== Provided records

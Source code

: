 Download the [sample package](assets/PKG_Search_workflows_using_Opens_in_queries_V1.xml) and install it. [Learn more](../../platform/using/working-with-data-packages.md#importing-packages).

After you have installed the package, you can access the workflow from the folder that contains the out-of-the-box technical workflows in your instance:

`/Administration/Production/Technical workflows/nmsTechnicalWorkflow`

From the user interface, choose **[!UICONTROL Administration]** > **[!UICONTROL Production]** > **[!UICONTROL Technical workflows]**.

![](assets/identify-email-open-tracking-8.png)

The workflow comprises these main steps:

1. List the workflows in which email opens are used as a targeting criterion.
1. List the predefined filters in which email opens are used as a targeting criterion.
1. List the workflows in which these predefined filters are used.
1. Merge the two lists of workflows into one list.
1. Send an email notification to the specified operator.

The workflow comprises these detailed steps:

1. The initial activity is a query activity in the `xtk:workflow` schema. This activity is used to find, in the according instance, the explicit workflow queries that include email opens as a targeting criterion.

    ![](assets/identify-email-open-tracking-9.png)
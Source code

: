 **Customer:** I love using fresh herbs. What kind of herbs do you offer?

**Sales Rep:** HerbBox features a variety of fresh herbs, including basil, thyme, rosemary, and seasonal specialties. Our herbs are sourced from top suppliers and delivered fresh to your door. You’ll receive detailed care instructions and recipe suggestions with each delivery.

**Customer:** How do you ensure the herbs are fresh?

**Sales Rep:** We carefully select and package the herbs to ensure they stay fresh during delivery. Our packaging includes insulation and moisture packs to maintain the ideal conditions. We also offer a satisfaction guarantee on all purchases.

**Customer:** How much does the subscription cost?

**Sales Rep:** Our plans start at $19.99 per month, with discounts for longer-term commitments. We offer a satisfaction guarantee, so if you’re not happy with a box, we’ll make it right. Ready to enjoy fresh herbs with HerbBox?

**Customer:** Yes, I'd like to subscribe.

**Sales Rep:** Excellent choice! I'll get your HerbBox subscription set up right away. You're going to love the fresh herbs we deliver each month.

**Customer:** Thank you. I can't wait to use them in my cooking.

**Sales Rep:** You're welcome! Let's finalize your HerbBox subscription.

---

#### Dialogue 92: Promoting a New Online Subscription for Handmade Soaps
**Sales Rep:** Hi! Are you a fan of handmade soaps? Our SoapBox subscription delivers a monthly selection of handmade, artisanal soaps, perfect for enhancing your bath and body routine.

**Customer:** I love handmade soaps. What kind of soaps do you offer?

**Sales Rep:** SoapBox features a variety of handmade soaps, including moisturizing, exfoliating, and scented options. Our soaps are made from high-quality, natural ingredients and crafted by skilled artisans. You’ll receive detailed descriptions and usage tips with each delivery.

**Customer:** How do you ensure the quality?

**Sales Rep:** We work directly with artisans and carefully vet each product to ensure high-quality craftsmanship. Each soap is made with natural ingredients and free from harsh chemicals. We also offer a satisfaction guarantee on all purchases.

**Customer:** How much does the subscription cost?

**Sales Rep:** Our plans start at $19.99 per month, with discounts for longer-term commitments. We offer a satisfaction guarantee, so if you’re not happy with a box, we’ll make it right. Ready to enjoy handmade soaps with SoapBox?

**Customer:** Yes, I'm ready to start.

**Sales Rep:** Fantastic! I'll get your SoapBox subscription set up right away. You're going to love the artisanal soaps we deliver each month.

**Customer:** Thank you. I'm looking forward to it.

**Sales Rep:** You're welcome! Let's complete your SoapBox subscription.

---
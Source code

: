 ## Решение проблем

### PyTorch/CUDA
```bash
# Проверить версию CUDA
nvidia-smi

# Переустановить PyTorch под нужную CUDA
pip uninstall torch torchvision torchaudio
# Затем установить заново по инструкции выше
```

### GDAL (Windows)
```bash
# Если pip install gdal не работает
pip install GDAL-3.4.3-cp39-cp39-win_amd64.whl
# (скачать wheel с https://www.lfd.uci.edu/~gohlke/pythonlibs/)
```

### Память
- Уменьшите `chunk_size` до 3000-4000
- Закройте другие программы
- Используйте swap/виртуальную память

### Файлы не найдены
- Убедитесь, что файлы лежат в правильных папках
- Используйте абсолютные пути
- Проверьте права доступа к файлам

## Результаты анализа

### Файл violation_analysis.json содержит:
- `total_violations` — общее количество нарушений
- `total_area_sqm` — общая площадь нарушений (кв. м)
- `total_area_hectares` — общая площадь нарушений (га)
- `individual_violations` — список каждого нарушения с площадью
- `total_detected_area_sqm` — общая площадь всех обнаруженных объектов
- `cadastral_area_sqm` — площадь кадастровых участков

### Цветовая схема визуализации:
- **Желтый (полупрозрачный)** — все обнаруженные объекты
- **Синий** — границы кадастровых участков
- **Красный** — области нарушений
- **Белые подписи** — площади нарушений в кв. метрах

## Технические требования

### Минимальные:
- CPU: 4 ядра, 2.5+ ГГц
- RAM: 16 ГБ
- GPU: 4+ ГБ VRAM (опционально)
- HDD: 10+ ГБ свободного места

====

Aim of the task:
Retype only the stretch of lines above starting at the one with "After you have" and stopping at the one with "like to subscribe.", exactly as written, with both kept.

Response to the task:
After you have installed the package, you can access the workflow from the folder that contains the out-of-the-box technical workflows in your instance:

`/Administration/Production/Technical workflows/nmsTechnicalWorkflow`

From the user interface, choose **[!UICONTROL Administration]** > **[!UICONTROL Production]** > **[!UICONTROL Technical workflows]**.

![](assets/identify-email-open-tracking-8.png)

The workflow comprises these main steps:

1. List the workflows in which email opens are used as a targeting criterion.
1. List the predefined filters in which email opens are used as a targeting criterion.
1. List the workflows in which these predefined filters are used.
1. Merge the two lists of workflows into one list.
1. Send an email notification to the specified operator.

The workflow comprises these detailed steps:

1. The initial activity is a query activity in the `xtk:workflow` schema. This activity is used to find, in the according instance, the explicit workflow queries that include email opens as a targeting criterion.

    ![](assets/identify-email-open-tracking-9.png)
Source code

: **Customer:** I love using fresh herbs. What kind of herbs do you offer?

**Sales Rep:** HerbBox features a variety of fresh herbs, including basil, thyme, rosemary, and seasonal specialties. Our herbs are sourced from top suppliers and delivered fresh to your door. You’ll receive detailed care instructions and recipe suggestions with each delivery.

**Customer:** How do you ensure the herbs are fresh?

**Sales Rep:** We carefully select and package the herbs to ensure they stay fresh during delivery. Our packaging includes insulation and moisture packs to maintain the ideal conditions. We also offer a satisfaction guarantee on all purchases.

**Customer:** How much does the subscription cost?

**Sales Rep:** Our plans start at $19.99 per month, with discounts for longer-term commitments. We offer a satisfaction guarantee, so if you’re not happy with a box, we’ll make it right. Ready to enjoy fresh herbs with HerbBox?

**Customer:** Yes, I'd like to subscribe.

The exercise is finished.